# Summarizing Music Reviews with Graphical Models
-------------------------------------------------

## Overview
Every day, digital shoppers across the globe generate hundreds of thousands of reviews on products - both new and old. As a digital retailer or brand, it is critical to understand not just the sentiment of this feedback but also the core concepts that customers write about; however, the pace of content generation has already outpaced the ability for marketing and merchandising teams at these organizations to read every piece of consumer generated content submitted.


Dynamic content summarization techniques can provide a much-needed ability to programmatically identify core concepts within natural text and leverage this insight to condense large amounts of text into information-dense summarizations.

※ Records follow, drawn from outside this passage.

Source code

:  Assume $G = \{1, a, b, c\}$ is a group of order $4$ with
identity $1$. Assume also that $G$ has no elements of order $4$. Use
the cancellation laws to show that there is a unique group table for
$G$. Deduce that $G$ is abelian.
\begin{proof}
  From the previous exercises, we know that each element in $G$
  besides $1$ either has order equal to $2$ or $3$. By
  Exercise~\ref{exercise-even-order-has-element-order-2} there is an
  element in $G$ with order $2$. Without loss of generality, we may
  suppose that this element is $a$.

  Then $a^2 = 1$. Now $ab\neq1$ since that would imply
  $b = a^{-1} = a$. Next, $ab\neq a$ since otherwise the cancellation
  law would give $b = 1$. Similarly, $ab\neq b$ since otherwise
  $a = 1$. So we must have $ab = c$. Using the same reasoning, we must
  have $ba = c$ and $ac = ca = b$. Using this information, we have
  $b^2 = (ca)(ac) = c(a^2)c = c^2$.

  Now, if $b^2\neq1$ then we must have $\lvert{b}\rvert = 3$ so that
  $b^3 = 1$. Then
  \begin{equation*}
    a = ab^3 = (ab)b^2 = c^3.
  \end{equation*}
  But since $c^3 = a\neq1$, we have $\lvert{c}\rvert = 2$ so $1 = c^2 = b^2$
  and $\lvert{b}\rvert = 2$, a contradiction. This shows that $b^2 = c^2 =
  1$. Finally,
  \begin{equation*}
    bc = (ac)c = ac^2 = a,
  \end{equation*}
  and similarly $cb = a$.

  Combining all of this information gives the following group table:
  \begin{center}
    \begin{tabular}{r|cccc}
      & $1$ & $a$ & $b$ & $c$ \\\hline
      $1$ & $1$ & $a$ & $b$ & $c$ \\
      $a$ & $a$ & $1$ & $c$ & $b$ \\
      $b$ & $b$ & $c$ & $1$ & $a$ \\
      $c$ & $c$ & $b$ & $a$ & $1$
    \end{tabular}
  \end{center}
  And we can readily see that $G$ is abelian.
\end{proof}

In this talk, we will explore the current state-of-the-art in content summary by implementing the graph-based keyword extraction algorithm called TopicRank on music text reviews and then use these extracted concepts to summarize all of the reviews on a given album automatically.

## Notebook Overview
Below is a walkthrough from start to finish of a method for finding the top 10 most relevant sentences from a corpus of music reviews (in particular - we will be summarizing reviews for Pink Floyd's The Dark Side of the Moon).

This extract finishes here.